Antes tú te metias con todos en la escuela, los tratabas mal y te burlaban de ellos, además de eso, pensabas que la magia no existía... O eso creías, hace unos meses usaste la magia para intentar hacer mal, solo querías poder y estabas cegado por ello. Aunque hiciste lo correcto gracias a tu nuevo grupo de amigos, ellos te enseñaron un buen camino dejando de lado todo ese pasado el cuál te arrepentias tanto, aunque seguías teniendo mala reputación entre los estudiantes.
Hace pocas semanas, unos 3 chicos nuevos ingresaron en tú Instituto, siempre iban juntos y eran... Extraños.
Tú y tus amigos os disteis cuenta que ellos al cantar hacía que la gente se peleara entre ella y esa "energía" la guardaban en sus collares. Y también podían controlar a la gente a su antojo después de cantar, como si fueran zombies.
Ahora en el Instituto, gracias a ellos iban a hacer una guerra de bandas, ellos 3 estaban apuntados en esa guerra, y tú y tus amigos sabían que no tramaban nada bueno y que tenían que parar todo ya.

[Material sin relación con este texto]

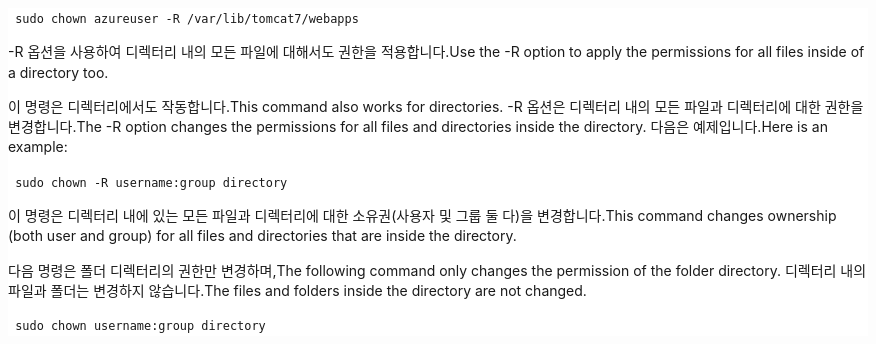      sudo chown azureuser -R /var/lib/tomcat7/webapps

  <span data-ttu-id="65f8b-298">-R 옵션을 사용하여 디렉터리 내의 모든 파일에 대해서도 권한을 적용합니다.</span><span class="sxs-lookup"><span data-stu-id="65f8b-298">Use the -R option to apply the permissions for all files inside of a directory too.</span></span>  

  <span data-ttu-id="65f8b-299">이 명령은 디렉터리에서도 작동합니다.</span><span class="sxs-lookup"><span data-stu-id="65f8b-299">This command also works for directories.</span></span> <span data-ttu-id="65f8b-300">-R 옵션은 디렉터리 내의 모든 파일과 디렉터리에 대한 권한을 변경합니다.</span><span class="sxs-lookup"><span data-stu-id="65f8b-300">The -R option changes the permissions for all files and directories inside the directory.</span></span> <span data-ttu-id="65f8b-301">다음은 예제입니다.</span><span class="sxs-lookup"><span data-stu-id="65f8b-301">Here is an example:</span></span>  

     sudo chown -R username:group directory  

  <span data-ttu-id="65f8b-302">이 명령은 디렉터리 내에 있는 모든 파일과 디렉터리에 대한 소유권(사용자 및 그룹 둘 다)을 변경합니다.</span><span class="sxs-lookup"><span data-stu-id="65f8b-302">This command changes ownership (both user and group) for all files and directories that are inside the directory.</span></span>  

  <span data-ttu-id="65f8b-303">다음 명령은 폴더 디렉터리의 권한만 변경하며,</span><span class="sxs-lookup"><span data-stu-id="65f8b-303">The following command only changes the permission of the folder directory.</span></span> <span data-ttu-id="65f8b-304">디렉터리 내의 파일과 폴더는 변경하지 않습니다.</span><span class="sxs-lookup"><span data-stu-id="65f8b-304">The files and folders inside the directory are not changed.</span></span>  

     sudo chown username:group directory

[1]:media/setup-tomcat/virtual-machines-linux-setup-tomcat7-linux-01.png
[2]:media/setup-tomcat/virtual-machines-linux-setup-tomcat7-linux-02.png
[3]:media/setup-tomcat/virtual-machines-linux-setup-tomcat7-linux-03.png
[4]:media/setup-tomcat/virtual-machines-linux-setup-tomcat7-linux-04.png
[5]:media/setup-tomcat/virtual-machines-linux-setup-tomcat7-linux-05.png
[6]:media/setup-tomcat/virtual-machines-linux-setup-tomcat7-linux-06.png
[7]:media/setup-tomcat/virtual-machines-linux-setup-tomcat7-linux-07.png
[8]:media/setup-tomcat/virtual-machines-linux-setup-tomcat7-linux-08.png
[9]:media/setup-tomcat/virtual-machines-linux-setup-tomcat7-linux-09.png
[10]:media/setup-tomcat/virtual-machines-linux-setup-tomcat7-linux-10.png
[11]:media/setup-tomcat/virtual-machines-linux-setup-tomcat7-linux-11.png
[12]:media/setup-tomcat/virtual-machines-linux-setup-tomcat7-linux-12.png
[13]:media/setup-tomcat/virtual-machines-linux-setup-tomcat7-linux-13.png
[14]:media/setup-tomcat/virtual-machines-linux-setup-tomcat7-linux-14.png
[15]:media/setup-tomcat/virtual-machines-linux-setup-tomcat7-linux-15.png
[16]:media/setup-tomcat/virtual-machines-linux-setup-tomcat7-linux-16.png
[17]:media/setup-tomcat/virtual-machines-linux-setup-tomcat7-linux-17.png
[18]:media/setup-tomcat/virtual-machines-linux-setup-tomcat7-linux-18.png

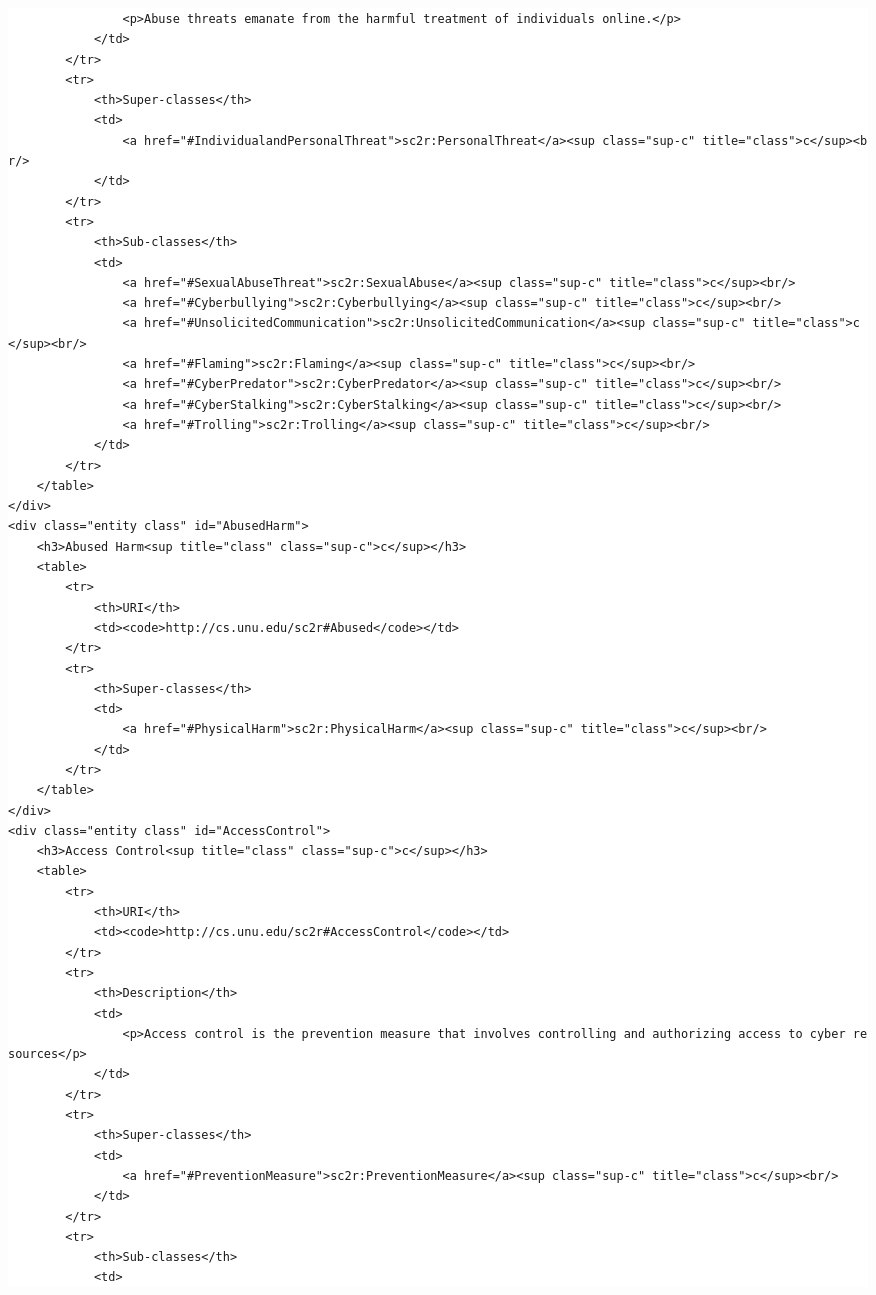                     <p>Abuse threats emanate from the harmful treatment of individuals online.</p>
                </td>
            </tr>
            <tr>
                <th>Super-classes</th>
                <td>
                    <a href="#IndividualandPersonalThreat">sc2r:PersonalThreat</a><sup class="sup-c" title="class">c</sup><br/>
                </td>
            </tr>
            <tr>
                <th>Sub-classes</th>
                <td>
                    <a href="#SexualAbuseThreat">sc2r:SexualAbuse</a><sup class="sup-c" title="class">c</sup><br/>
                    <a href="#Cyberbullying">sc2r:Cyberbullying</a><sup class="sup-c" title="class">c</sup><br/>
                    <a href="#UnsolicitedCommunication">sc2r:UnsolicitedCommunication</a><sup class="sup-c" title="class">c</sup><br/>
                    <a href="#Flaming">sc2r:Flaming</a><sup class="sup-c" title="class">c</sup><br/>
                    <a href="#CyberPredator">sc2r:CyberPredator</a><sup class="sup-c" title="class">c</sup><br/>
                    <a href="#CyberStalking">sc2r:CyberStalking</a><sup class="sup-c" title="class">c</sup><br/>
                    <a href="#Trolling">sc2r:Trolling</a><sup class="sup-c" title="class">c</sup><br/>
                </td>
            </tr>
        </table>
    </div>
    <div class="entity class" id="AbusedHarm">
        <h3>Abused Harm<sup title="class" class="sup-c">c</sup></h3>
        <table>
            <tr>
                <th>URI</th>
                <td><code>http://cs.unu.edu/sc2r#Abused</code></td>
            </tr>
            <tr>
                <th>Super-classes</th>
                <td>
                    <a href="#PhysicalHarm">sc2r:PhysicalHarm</a><sup class="sup-c" title="class">c</sup><br/>
                </td>
            </tr>
        </table>
    </div>
    <div class="entity class" id="AccessControl">
        <h3>Access Control<sup title="class" class="sup-c">c</sup></h3>
        <table>
            <tr>
                <th>URI</th>
                <td><code>http://cs.unu.edu/sc2r#AccessControl</code></td>
            </tr>
            <tr>
                <th>Description</th>
                <td>
                    <p>Access control is the prevention measure that involves controlling and authorizing access to cyber resources</p>
                </td>
            </tr>
            <tr>
                <th>Super-classes</th>
                <td>
                    <a href="#PreventionMeasure">sc2r:PreventionMeasure</a><sup class="sup-c" title="class">c</sup><br/>
                </td>
            </tr>
            <tr>
                <th>Sub-classes</th>
                <td>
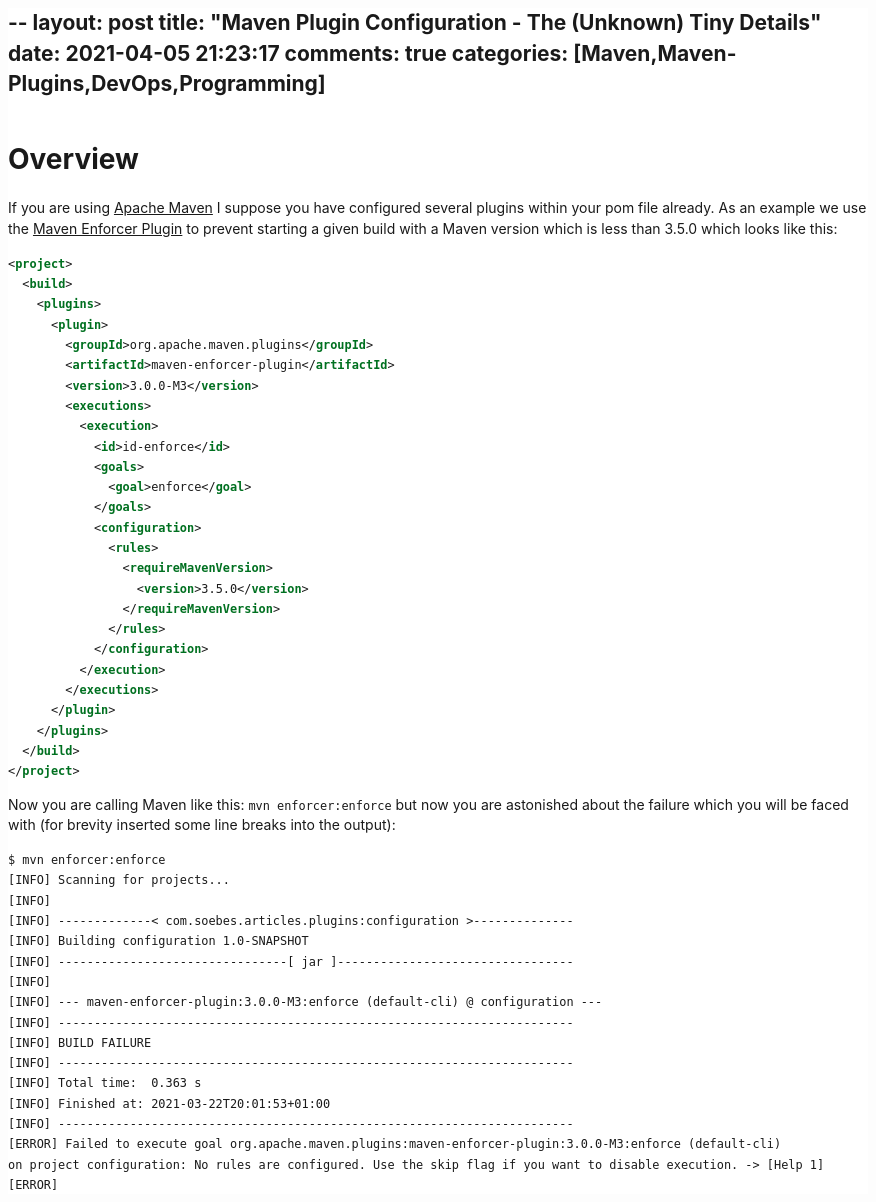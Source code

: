 --
layout: post
title: "Maven Plugin Configuration - The (Unknown) Tiny Details"
date: 2021-04-05 21:23:17
comments: true
categories: [Maven,Maven-Plugins,DevOps,Programming]
---
# Overview
If you are using [Apache Maven][maven-project] I suppose you have configured 
several plugins within your pom file already. As an example we use the 
[Maven Enforcer Plugin][maven-enforcer-plugin] to prevent starting a given build with a Maven
version which is less than 3.5.0 which looks like this:
```xml
<project>
  <build>
    <plugins>
      <plugin>
        <groupId>org.apache.maven.plugins</groupId>
        <artifactId>maven-enforcer-plugin</artifactId>
        <version>3.0.0-M3</version>
        <executions>
          <execution>
            <id>id-enforce</id>
            <goals>
              <goal>enforce</goal>
            </goals>
            <configuration>
              <rules>
                <requireMavenVersion>
                  <version>3.5.0</version>
                </requireMavenVersion>
              </rules>
            </configuration>
          </execution>
        </executions>
      </plugin>
    </plugins>
  </build>
</project>
```
Now you are calling Maven like this: `mvn enforcer:enforce` but now you are astonished about 
the failure which you will be faced with (for brevity inserted some line breaks into the output):
```
$ mvn enforcer:enforce 
[INFO] Scanning for projects...
[INFO] 
[INFO] -------------< com.soebes.articles.plugins:configuration >--------------
[INFO] Building configuration 1.0-SNAPSHOT
[INFO] --------------------------------[ jar ]---------------------------------
[INFO] 
[INFO] --- maven-enforcer-plugin:3.0.0-M3:enforce (default-cli) @ configuration ---
[INFO] ------------------------------------------------------------------------
[INFO] BUILD FAILURE
[INFO] ------------------------------------------------------------------------
[INFO] Total time:  0.363 s
[INFO] Finished at: 2021-03-22T20:01:53+01:00
[INFO] ------------------------------------------------------------------------
[ERROR] Failed to execute goal org.apache.maven.plugins:maven-enforcer-plugin:3.0.0-M3:enforce (default-cli)
on project configuration: No rules are configured. Use the skip flag if you want to disable execution. -> [Help 1]
[ERROR] 
```

[maven-project]: https://maven.apache.org
[maven-release-notes-3.3.1]: https://maven.apache.org/docs/3.3.1/release-notes.html
[maven-lifecycle]: https://maven.apache.org/guides/introduction/introduction-to-the-lifecycle.html
[maven-goal]: https://maven.apache.org/guides/introduction/introduction-to-the-lifecycle.html#a-build-phase-is-made-up-of-plugin-goals
[maven-enforcer-plugin]: https://maven.apache.org/enforcer/maven-enforcer-plugin/
[maven-assembly-plugin]: https://maven.apache.org/plugins/maven-assembly-plugin/
[maven-release-plugin]: https://maven.apache.org/plugins/maven-release-plugin/
[enforce-goal]: https://maven.apache.org/enforcer/maven-enforcer-plugin/enforce-mojo.html
[exec-maven-plugin]: https://www.mojohaus.org/exec-maven-plugin/
[build-helper-maven-plugin]: https://www.mojohaus.org/build-helper-maven-plugin
[parse-version]: https://www.mojohaus.org/build-helper-maven-plugin/parse-version-mojo.html
[so-question]: https://stackoverflow.com/questions/66748054/maven-ignores-plugin-configuration-from-pom-xml 
[versions-maven-plugin]: https://www.mojohaus.org/versions-maven-plugin/
[versions-mp-goals]: https://www.mojohaus.org/versions-maven-plugin/plugin-info.html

Tus amigos entonces se apuntaron en la guerra de bandas como una banda, aunque tú no quisiste apuntarte siempre tratabas de ayudar. Hoy estabais haciendo una pijamada, quedaba poco para una de las últimas rondas y estabas tan nervioso por todo que no podías dormir, entonces fuiste a la cocina a comer algo hasta que apareció Bangchan.
"Hey, ¿que haces despierto?"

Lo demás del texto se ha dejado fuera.